* [WHAT TO DO]: Which lines of the entries contain the word "الآن"? Please list them.

(Source texts of formatted documents)
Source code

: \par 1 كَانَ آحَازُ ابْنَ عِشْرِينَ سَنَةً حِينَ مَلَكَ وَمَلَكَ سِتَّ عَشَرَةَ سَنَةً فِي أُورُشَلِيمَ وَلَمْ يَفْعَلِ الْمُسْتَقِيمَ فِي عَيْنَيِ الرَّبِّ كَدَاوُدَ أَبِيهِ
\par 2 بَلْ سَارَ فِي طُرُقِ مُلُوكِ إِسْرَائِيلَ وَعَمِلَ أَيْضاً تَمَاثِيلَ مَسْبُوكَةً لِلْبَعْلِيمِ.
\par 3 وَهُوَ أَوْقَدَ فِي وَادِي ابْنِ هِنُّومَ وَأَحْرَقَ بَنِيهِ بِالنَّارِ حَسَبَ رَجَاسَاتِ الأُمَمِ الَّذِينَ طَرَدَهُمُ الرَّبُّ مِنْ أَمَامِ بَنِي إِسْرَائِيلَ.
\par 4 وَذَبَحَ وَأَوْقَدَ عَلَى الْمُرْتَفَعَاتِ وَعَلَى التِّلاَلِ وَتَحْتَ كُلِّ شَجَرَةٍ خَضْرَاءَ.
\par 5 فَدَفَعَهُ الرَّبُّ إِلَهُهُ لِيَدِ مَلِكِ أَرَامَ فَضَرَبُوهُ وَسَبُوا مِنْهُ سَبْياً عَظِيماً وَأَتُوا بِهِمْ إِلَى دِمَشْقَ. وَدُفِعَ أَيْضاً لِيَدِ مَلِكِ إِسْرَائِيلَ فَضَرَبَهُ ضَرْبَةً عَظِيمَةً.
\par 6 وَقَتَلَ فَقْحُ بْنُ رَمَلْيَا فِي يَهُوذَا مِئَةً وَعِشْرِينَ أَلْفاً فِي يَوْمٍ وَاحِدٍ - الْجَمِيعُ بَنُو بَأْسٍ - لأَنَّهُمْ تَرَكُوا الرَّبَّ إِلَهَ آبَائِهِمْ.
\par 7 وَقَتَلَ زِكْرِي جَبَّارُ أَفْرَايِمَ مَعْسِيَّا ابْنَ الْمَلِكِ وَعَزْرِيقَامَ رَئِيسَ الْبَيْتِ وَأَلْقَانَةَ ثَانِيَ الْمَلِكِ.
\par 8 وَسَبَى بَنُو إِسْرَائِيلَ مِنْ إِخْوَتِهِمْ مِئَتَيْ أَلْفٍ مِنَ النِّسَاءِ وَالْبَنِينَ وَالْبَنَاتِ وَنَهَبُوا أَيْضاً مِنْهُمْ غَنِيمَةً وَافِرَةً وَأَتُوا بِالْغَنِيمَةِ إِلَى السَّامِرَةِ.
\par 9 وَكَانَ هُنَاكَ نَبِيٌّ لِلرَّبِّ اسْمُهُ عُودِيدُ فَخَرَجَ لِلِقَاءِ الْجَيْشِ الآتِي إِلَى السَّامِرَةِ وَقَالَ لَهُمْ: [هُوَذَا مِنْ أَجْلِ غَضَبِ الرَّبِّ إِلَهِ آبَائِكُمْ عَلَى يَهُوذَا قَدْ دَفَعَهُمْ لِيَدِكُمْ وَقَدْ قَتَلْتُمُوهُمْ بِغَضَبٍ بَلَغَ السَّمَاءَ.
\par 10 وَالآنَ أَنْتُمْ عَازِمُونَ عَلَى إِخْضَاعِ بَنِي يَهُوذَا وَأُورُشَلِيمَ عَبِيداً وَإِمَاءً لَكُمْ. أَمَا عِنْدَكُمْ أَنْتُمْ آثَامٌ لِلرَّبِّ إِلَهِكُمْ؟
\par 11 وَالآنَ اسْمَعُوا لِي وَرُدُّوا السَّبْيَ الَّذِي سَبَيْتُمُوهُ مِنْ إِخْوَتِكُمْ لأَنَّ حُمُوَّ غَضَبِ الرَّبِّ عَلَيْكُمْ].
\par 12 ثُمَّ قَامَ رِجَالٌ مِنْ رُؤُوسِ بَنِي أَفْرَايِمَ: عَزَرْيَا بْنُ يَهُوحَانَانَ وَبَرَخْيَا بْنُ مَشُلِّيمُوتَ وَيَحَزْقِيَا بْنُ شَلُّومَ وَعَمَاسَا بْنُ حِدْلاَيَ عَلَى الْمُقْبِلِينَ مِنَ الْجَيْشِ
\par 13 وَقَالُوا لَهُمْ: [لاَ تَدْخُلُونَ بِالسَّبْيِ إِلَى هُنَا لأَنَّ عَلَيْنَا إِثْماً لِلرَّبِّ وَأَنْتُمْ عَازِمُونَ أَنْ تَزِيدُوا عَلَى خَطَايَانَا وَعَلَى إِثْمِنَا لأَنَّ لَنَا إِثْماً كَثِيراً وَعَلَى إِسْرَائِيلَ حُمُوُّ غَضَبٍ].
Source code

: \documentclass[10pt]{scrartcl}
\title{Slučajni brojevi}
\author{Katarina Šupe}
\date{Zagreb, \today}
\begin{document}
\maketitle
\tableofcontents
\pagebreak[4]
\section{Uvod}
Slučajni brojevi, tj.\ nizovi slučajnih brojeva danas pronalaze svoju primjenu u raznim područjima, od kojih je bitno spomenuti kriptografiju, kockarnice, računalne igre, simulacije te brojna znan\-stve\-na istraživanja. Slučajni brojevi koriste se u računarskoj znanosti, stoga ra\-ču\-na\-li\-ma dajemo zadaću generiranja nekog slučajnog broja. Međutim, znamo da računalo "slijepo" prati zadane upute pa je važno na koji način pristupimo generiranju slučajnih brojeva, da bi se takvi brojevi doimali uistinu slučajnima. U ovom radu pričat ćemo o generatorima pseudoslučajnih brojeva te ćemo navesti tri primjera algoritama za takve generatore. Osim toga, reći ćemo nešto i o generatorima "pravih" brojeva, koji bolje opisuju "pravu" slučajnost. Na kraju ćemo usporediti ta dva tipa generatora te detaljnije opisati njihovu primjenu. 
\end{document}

* [EXERCISE ANSWER]:
\par 10 وَالآنَ أَنْتُمْ عَازِمُونَ عَلَى إِخْضَاعِ بَنِي يَهُوذَا وَأُورُشَلِيمَ عَبِيداً وَإِمَاءً لَكُمْ. أَمَا عِنْدَكُمْ أَنْتُمْ آثَامٌ لِلرَّبِّ إِلَهِكُمْ؟
\par 11 وَالآنَ اسْمَعُوا لِي وَرُدُّوا السَّبْيَ الَّذِي سَبَيْتُمُوهُ مِنْ إِخْوَتِكُمْ لأَنَّ حُمُوَّ غَضَبِ الرَّبِّ عَلَيْكُمْ].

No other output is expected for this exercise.